LAKEWOOD, NJ – Hitchhiking is against the law in New Jersey. Not only that, it’s dangerous. A hitchhiking stop in downtown Lakewood today drew criticism after a Lakewood police officer initiated a traffic stop on Clifton Avenue. Many claimed it was police overreach but the vehicle that stopped in the middle of the road impeded traffic, leading to the stop.
At this time, it’s not known whether or not the driver was issued a summons or not.
Across parts of Ocean County, hitchhiking, which was big in the 1980s and 1990s to get a ride to the beach, had died down for decades, but in recent years, hitchhikers can be seen daily on county roads in Lakewood, Jackson, and northern Toms River.
Hitchhiking seemed to die out during the early 1990s after the run of the popular television series, The Hitchhiker, which delved into the darkness of society. Darkness and terror lurked as a character known simply as the Hitchhiker traveled across the country as sordid tales unfolded.

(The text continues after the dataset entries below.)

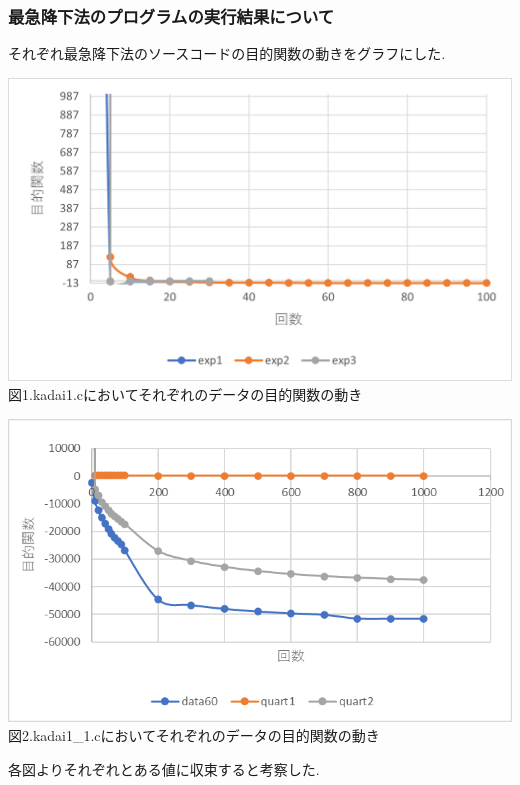 \documentclass[12pt]{jarticle}
\begin{document}
\subsubsection{最急降下法のプログラムの実行結果について}
それぞれ最急降下法のソースコードの目的関数の動きをグラフにした.
\begin{center}
    \includegraphics[width=15cm,clip]{1.png}\\
    図1.kadai1.cにおいてそれぞれのデータの目的関数の動き\\
\end{center}
\begin{center}
    \includegraphics[width=15cm,clip]{2.png}\\
    図2.kadai1\_1.cにおいてそれぞれのデータの目的関数の動き\\
\end{center}
各図よりそれぞれとある値に収束すると考察した.\\
\end{document}
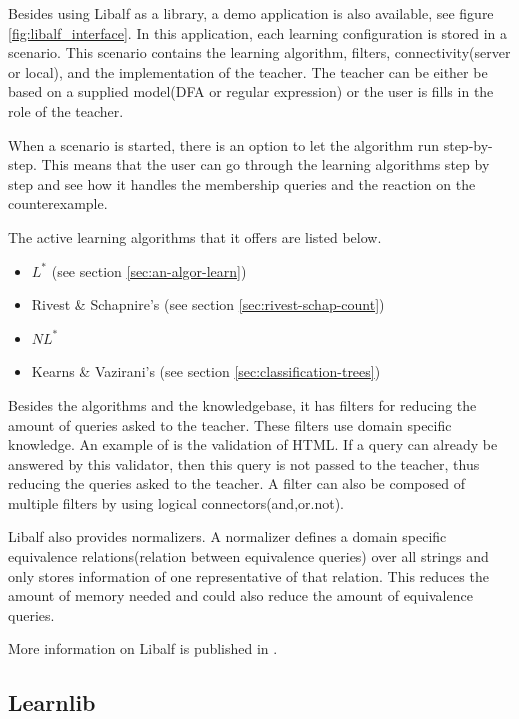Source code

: \documentclass[multi,crop=false,class=article]{standalone}
\begin{document}
Besides using Libalf as a library, a demo application is also available, see 
figure \ref{fig:libalf_interface}. In this application, each learning 
configuration is stored in a scenario. This scenario contains the learning 
algorithm, filters, connectivity(server or local), and the implementation of 
the teacher. The teacher can be either be based on a supplied model(DFA or 
regular expression) or the user is fills in the role of the teacher.

When a scenario is started, there is an option to let the algorithm run 
step-by-step. This means that the user can go through the learning algorithms 
step by step and see how it handles the membership queries and the reaction on 
the counterexample. 

The active learning algorithms that it offers are listed below.

\begin{itemize}
	\item $L^*$ (see section \cref{sec:an-algor-learn})
	\item Rivest \& Schapnire's (see section \cref{sec:rivest-schap-count})
	\item $NL^*$ \cite{Bollig2009}
	\item Kearns \& Vazirani's (see section \cref{sec:classification-trees})
\end{itemize}

Besides the algorithms and the knowledgebase, it has filters for reducing the 
amount of queries asked to the teacher. These filters use domain specific 
knowledge. An example of is the validation of HTML. If a query can already be 
answered by this validator, then this query is not passed to the teacher, thus 
reducing the queries asked to the teacher.
A filter can also be composed of multiple filters by using logical 
connectors(and,or.not).

Libalf also provides normalizers. A normalizer defines a domain specific 
equivalence relations(relation between equivalence queries) over all strings 
and only stores information of one representative of that relation. This 
reduces the amount of memory needed and could also reduce the amount of 
equivalence queries.

More information on Libalf is published in \cite{Bollig2010}.

\subsection{Learnlib}
\label{ssec:learnlib}
\end{document}
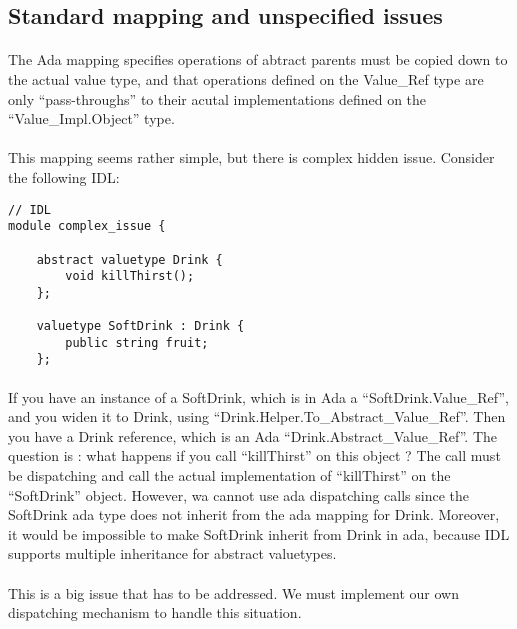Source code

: \subsection{Standard mapping and unspecified issues}
\paragraph{} The Ada mapping specifies operations of abtract parents
must be copied down to the actual value type, and that operations
defined on the Value\_Ref type are only ``pass-throughs'' to their
acutal implementations defined on the ``Value\_Impl.Object'' type.

\paragraph{}This mapping seems rather simple, but there is complex
hidden issue. Consider the following IDL:

\begin{verbatim}
// IDL
module complex_issue {

	abstract valuetype Drink {
		void killThirst();
	};

	valuetype SoftDrink : Drink {
		public string fruit;
	};
\end{verbatim}

\paragraph{} If you have an instance of a SoftDrink, which is in Ada a
``SoftDrink.Value\_Ref'', and you widen it to Drink, using
``Drink.Helper.To\_Abstract\_Value\_Ref''. Then you have a Drink
reference, which is an Ada ``Drink.Abstract\_Value\_Ref''. The
question is : what happens if you call ``killThirst'' on this object ?
The call must be dispatching and call the actual implementation of
``killThirst'' on the ``SoftDrink'' object. However, wa cannot use ada
dispatching calls since the SoftDrink ada type does not inherit from
the ada mapping for Drink. Moreover, it would be impossible to make
SoftDrink inherit from Drink in ada, because IDL supports multiple
inheritance for abstract valuetypes.

\paragraph{}This is a big issue that has to be addressed. We must
implement our own dispatching mechanism to handle this situation.

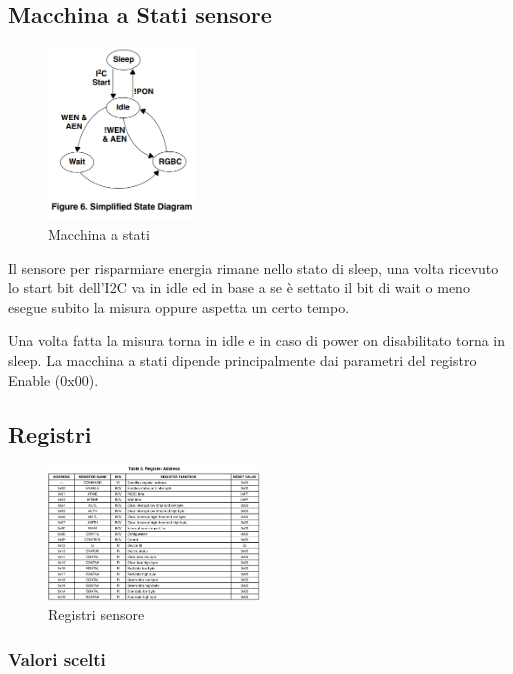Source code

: \documentclass[12pt]{report}
\begin{document}
\subsection{Macchina a Stati sensore}

\begin{figure}[h]
    \centering
    \includegraphics[width=0.35\textwidth]{images/Immagini sensore/macchina a stati.png}
    \caption{Macchina a stati}
\end{figure}

Il sensore per risparmiare energia rimane nello stato di sleep, una volta ricevuto lo start bit dell'I2C va in idle ed in base a se è settato il bit di wait o meno esegue subito la misura oppure aspetta un certo tempo.

Una volta fatta la misura torna in idle e in caso di power on disabilitato torna in sleep. La macchina a stati dipende principalmente dai parametri del registro Enable (0x00).

\subsection{Registri}

\begin{figure}[h]
    \centering
    \includegraphics[width=0.5\textwidth]{images/Immagini sensore/Indirizzi sensore.png}
    \caption{Registri sensore}
\end{figure}

\subsubsection{Valori scelti}
\end{document}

Under New Jersey law, it’s against the law to hitchhike under the states “Begging Rides” law.
“No person shall stand in a highway for the purpose of or while soliciting a ride from the operator of any vehicle other than an omnibus or a street car,” the law states. The law was enacted for public safety reasons in 2013. Stopping on a busy highway to pick up a pedestrian soliciting a free ride is dangerous to all involved, including the stopping vehicle, the pedestrian and other vehicles on the highway.
It’s also dangerous for the hitchhiker and the driver.